*What is required*: Below are some records; copy each line in them that contains "measures".

*Records from a collection*:
-----
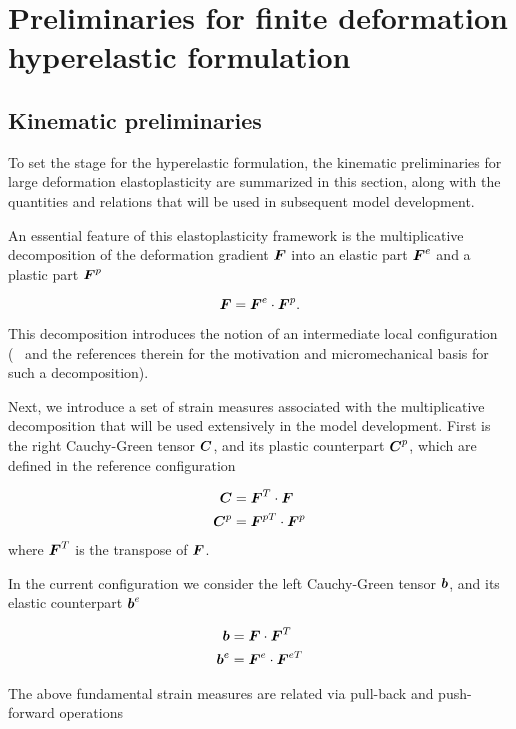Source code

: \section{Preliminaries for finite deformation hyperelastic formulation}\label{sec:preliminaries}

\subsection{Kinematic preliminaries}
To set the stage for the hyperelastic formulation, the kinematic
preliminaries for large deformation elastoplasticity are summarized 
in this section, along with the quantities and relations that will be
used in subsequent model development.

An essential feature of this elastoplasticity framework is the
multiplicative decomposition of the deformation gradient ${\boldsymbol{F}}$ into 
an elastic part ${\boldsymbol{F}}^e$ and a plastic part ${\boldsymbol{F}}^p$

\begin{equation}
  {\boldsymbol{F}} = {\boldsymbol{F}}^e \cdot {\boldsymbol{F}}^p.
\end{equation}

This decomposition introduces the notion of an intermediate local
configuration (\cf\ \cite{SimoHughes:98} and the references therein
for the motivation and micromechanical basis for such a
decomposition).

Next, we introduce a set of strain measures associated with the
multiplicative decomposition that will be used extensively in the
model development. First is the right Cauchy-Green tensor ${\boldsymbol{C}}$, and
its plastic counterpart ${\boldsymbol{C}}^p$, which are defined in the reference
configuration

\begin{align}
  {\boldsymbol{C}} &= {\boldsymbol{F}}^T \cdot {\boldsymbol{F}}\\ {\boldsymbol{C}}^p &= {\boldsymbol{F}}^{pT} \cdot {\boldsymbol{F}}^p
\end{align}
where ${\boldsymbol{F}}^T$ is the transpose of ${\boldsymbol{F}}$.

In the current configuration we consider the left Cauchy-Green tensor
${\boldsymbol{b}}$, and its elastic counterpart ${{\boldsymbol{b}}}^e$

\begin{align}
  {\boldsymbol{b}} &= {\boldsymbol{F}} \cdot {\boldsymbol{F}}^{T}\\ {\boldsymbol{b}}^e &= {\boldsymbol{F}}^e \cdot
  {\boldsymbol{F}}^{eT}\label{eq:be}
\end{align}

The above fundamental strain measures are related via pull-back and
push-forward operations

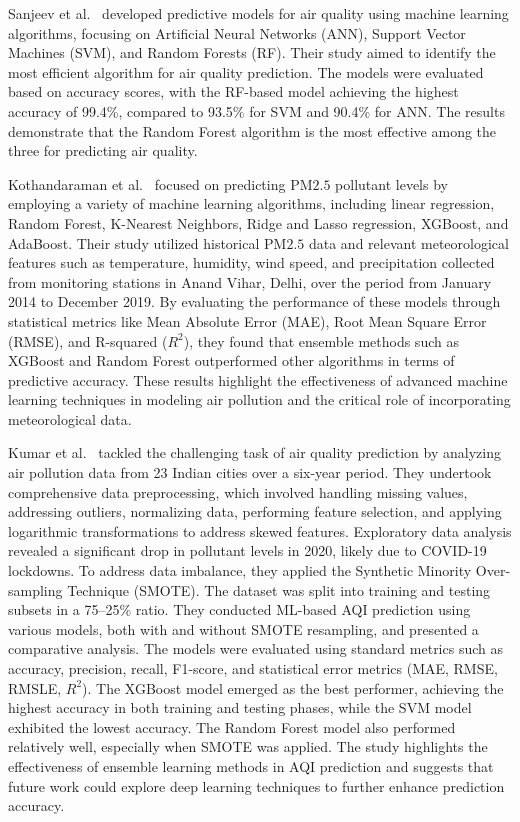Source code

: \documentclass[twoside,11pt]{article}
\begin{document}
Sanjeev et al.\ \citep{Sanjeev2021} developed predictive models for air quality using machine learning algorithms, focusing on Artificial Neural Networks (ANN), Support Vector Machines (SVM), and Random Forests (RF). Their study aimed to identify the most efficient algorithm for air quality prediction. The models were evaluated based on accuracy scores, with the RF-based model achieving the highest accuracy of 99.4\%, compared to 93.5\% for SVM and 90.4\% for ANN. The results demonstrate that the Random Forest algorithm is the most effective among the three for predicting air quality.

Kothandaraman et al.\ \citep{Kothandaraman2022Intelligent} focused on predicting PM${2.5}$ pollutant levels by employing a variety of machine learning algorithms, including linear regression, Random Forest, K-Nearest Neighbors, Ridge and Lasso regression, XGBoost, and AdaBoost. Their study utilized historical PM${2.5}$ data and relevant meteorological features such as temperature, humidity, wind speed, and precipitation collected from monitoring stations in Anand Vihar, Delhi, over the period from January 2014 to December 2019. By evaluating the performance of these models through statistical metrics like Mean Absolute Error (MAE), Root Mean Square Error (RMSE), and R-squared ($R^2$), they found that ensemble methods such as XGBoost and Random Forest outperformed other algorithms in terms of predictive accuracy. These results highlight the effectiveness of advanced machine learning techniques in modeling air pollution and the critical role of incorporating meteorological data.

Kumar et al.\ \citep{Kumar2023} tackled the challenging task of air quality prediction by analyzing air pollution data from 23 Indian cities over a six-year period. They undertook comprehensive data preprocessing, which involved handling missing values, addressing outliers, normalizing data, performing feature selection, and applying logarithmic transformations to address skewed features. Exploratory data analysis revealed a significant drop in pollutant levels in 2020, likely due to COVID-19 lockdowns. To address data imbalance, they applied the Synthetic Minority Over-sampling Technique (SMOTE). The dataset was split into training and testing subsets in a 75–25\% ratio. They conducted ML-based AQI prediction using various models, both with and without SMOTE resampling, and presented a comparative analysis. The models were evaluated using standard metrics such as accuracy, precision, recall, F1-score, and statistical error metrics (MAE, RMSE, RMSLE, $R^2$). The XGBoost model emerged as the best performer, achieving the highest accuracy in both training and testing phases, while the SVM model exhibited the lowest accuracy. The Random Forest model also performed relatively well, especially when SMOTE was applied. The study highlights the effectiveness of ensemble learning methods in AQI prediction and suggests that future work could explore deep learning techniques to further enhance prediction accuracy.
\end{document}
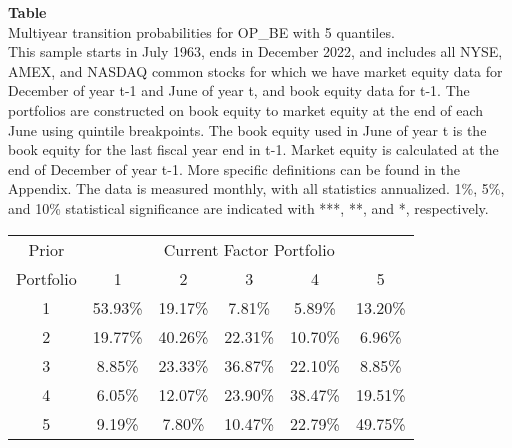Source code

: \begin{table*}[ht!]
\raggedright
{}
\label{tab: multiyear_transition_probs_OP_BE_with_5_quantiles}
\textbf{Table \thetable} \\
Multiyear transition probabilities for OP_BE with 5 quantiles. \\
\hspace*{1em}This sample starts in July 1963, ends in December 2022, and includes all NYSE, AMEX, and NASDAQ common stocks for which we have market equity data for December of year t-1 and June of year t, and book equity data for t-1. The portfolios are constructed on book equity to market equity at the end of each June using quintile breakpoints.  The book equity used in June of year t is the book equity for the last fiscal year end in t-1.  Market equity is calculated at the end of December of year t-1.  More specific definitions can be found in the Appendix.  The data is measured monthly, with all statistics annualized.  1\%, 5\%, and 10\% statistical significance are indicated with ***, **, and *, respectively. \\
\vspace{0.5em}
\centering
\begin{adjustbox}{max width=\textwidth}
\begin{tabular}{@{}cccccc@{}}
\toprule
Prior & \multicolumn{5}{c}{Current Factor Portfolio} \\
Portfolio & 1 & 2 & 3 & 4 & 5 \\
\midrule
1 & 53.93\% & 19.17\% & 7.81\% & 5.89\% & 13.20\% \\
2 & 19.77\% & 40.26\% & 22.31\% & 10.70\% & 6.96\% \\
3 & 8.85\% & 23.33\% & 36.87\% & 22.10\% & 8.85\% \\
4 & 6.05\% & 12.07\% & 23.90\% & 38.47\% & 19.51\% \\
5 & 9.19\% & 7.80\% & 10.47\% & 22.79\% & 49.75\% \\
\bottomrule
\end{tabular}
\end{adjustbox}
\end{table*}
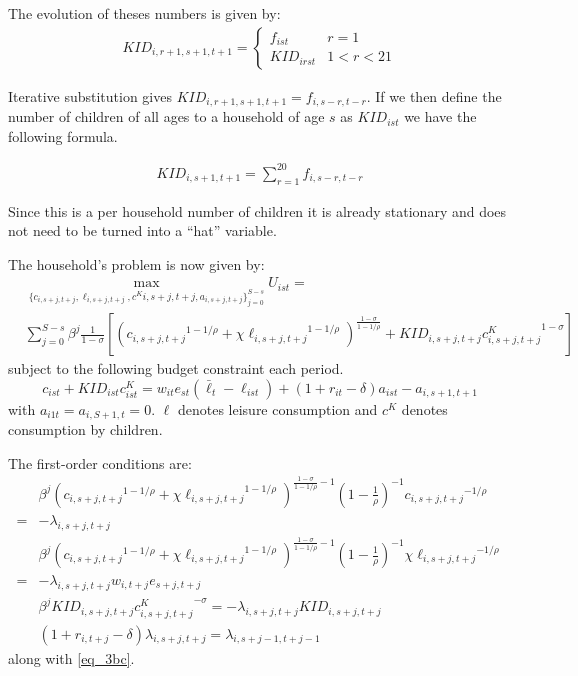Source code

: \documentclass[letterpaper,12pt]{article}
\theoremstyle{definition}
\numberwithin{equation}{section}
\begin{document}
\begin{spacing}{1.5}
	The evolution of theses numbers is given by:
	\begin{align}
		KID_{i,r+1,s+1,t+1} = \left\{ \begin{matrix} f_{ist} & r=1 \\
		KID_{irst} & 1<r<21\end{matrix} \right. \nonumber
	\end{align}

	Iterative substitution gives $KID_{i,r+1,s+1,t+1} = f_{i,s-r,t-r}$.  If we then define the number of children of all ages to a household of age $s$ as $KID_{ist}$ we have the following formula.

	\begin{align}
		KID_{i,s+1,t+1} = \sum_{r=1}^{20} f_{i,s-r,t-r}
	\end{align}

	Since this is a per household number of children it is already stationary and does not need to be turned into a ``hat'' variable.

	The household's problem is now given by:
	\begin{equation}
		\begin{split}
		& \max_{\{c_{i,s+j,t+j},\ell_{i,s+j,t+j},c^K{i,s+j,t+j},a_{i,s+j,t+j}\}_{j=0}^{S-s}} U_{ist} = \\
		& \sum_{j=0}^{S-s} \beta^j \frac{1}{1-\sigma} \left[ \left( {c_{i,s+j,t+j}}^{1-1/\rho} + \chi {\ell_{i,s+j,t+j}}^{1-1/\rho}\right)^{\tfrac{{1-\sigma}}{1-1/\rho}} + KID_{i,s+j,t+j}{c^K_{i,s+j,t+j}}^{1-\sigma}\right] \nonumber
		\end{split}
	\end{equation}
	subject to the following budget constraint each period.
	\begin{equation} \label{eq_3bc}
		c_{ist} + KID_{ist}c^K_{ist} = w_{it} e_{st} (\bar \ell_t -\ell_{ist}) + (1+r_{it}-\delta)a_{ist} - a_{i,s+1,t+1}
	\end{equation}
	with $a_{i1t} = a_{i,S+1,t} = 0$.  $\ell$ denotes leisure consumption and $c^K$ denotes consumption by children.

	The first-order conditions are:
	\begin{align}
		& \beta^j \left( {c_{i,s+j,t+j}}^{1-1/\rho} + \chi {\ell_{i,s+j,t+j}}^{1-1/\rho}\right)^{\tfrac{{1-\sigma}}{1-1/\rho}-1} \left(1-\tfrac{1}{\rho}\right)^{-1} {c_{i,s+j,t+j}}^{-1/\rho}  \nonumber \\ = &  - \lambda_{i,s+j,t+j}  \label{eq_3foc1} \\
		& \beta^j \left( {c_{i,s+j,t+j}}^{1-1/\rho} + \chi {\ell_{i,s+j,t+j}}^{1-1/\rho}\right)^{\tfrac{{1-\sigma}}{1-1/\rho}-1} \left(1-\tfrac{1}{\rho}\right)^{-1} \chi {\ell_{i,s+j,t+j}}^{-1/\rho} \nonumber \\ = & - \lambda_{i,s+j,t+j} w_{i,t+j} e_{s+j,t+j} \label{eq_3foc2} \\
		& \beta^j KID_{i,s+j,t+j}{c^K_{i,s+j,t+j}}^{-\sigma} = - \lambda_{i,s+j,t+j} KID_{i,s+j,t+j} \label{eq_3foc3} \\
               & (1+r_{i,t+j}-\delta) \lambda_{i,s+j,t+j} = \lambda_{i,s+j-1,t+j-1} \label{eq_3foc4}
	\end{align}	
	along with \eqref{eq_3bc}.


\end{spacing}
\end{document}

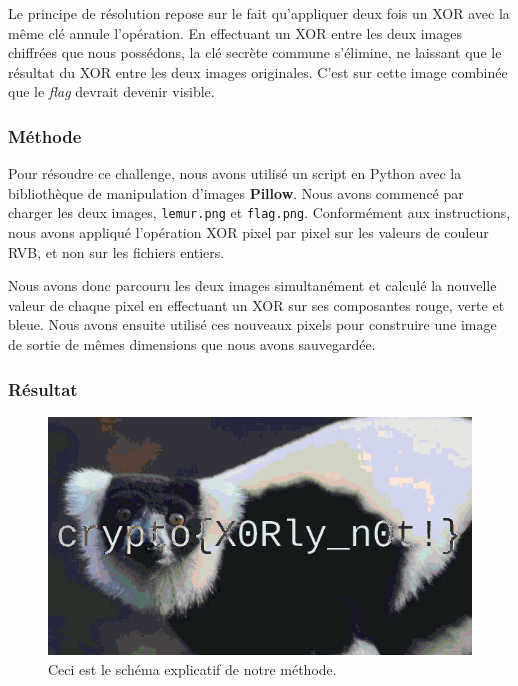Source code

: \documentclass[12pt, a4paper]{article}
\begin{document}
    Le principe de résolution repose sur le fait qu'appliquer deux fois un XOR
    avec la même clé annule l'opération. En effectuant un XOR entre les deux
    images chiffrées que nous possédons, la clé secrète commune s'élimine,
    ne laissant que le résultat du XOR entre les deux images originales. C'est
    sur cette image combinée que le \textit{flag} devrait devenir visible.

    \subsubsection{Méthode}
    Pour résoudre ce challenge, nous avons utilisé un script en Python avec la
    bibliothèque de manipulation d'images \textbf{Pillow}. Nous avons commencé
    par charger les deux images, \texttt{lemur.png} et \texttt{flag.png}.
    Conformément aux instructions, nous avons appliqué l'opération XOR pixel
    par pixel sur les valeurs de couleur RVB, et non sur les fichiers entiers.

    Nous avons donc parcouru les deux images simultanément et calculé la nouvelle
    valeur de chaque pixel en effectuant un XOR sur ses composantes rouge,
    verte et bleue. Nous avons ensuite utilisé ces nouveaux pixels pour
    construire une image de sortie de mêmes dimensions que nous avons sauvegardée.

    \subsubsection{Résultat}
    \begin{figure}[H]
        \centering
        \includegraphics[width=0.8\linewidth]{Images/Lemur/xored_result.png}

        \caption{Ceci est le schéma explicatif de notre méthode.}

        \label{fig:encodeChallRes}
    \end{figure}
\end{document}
-----
*Output for this exercise*:
Next, we introduce a set of strain measures associated with the
The above fundamental strain measures are related via pull-back and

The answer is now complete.